▸ YOUR INSTRUCTIONS:
Transcribe all the data below exactly, leaving its pictures out.

▸ PROVIDED DATA:

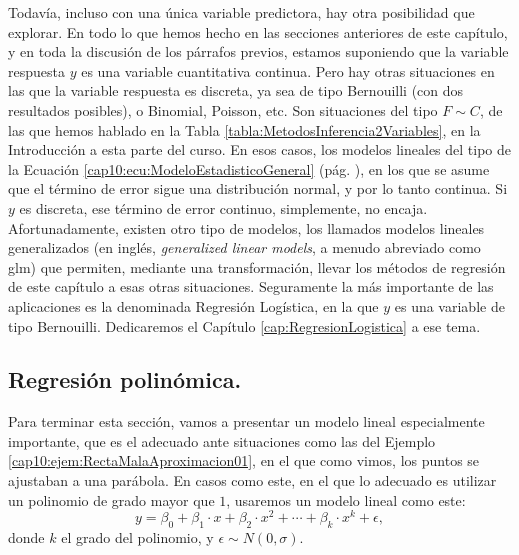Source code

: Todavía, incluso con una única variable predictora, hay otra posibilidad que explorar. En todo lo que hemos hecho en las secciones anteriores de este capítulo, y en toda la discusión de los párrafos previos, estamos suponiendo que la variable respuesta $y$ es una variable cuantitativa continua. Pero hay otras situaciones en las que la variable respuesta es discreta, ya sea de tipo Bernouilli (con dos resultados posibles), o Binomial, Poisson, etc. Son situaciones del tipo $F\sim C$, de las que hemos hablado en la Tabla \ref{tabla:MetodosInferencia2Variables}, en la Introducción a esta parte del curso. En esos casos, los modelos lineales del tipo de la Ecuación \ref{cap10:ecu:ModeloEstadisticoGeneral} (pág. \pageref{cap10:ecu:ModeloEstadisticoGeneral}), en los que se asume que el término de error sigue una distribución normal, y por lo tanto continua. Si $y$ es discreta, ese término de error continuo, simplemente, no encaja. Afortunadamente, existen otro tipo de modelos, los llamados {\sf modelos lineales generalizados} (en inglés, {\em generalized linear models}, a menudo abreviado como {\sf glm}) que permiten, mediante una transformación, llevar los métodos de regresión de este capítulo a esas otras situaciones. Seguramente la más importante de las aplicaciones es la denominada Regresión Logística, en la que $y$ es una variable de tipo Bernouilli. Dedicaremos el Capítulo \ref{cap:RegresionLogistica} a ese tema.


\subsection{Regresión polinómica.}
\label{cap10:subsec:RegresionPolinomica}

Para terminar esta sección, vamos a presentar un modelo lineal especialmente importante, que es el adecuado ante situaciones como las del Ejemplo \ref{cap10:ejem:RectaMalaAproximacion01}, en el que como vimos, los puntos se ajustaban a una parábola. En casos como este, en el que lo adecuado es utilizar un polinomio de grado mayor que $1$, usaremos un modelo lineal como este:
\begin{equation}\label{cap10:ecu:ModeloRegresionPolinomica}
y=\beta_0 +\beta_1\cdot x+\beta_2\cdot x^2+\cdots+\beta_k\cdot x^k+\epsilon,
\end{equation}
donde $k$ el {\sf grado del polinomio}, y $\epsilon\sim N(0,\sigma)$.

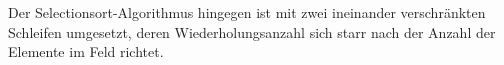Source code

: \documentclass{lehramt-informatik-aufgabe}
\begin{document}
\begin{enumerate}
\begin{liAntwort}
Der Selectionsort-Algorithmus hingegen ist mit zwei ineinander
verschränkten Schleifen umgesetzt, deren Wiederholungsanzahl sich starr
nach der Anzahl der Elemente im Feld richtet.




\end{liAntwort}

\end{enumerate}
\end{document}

▸ YOUR RESPONSE:
Source code

: Todavía, incluso con una única variable predictora, hay otra posibilidad que explorar. En todo lo que hemos hecho en las secciones anteriores de este capítulo, y en toda la discusión de los párrafos previos, estamos suponiendo que la variable respuesta $y$ es una variable cuantitativa continua. Pero hay otras situaciones en las que la variable respuesta es discreta, ya sea de tipo Bernouilli (con dos resultados posibles), o Binomial, Poisson, etc. Son situaciones del tipo $F\sim C$, de las que hemos hablado en la Tabla \ref{tabla:MetodosInferencia2Variables}, en la Introducción a esta parte del curso. En esos casos, los modelos lineales del tipo de la Ecuación \ref{cap10:ecu:ModeloEstadisticoGeneral} (pág. \pageref{cap10:ecu:ModeloEstadisticoGeneral}), en los que se asume que el término de error sigue una distribución normal, y por lo tanto continua. Si $y$ es discreta, ese término de error continuo, simplemente, no encaja. Afortunadamente, existen otro tipo de modelos, los llamados {\sf modelos lineales generalizados} (en inglés, {\em generalized linear models}, a menudo abreviado como {\sf glm}) que permiten, mediante una transformación, llevar los métodos de regresión de este capítulo a esas otras situaciones. Seguramente la más importante de las aplicaciones es la denominada Regresión Logística, en la que $y$ es una variable de tipo Bernouilli. Dedicaremos el Capítulo \ref{cap:RegresionLogistica} a ese tema.


\subsection{Regresión polinómica.}
\label{cap10:subsec:RegresionPolinomica}

Para terminar esta sección, vamos a presentar un modelo lineal especialmente importante, que es el adecuado ante situaciones como las del Ejemplo \ref{cap10:ejem:RectaMalaAproximacion01}, en el que como vimos, los puntos se ajustaban a una parábola. En casos como este, en el que lo adecuado es utilizar un polinomio de grado mayor que $1$, usaremos un modelo lineal como este:
\begin{equation}\label{cap10:ecu:ModeloRegresionPolinomica}
y=\beta_0 +\beta_1\cdot x+\beta_2\cdot x^2+\cdots+\beta_k\cdot x^k+\epsilon,
\end{equation}
donde $k$ el {\sf grado del polinomio}, y $\epsilon\sim N(0,\sigma)$.

Source code

: \documentclass{lehramt-informatik-aufgabe}
\begin{document}
\begin{enumerate}
\begin{liAntwort}
Der Selectionsort-Algorithmus hingegen ist mit zwei ineinander
verschränkten Schleifen umgesetzt, deren Wiederholungsanzahl sich starr
nach der Anzahl der Elemente im Feld richtet.




\end{liAntwort}

\end{enumerate}
\end{document}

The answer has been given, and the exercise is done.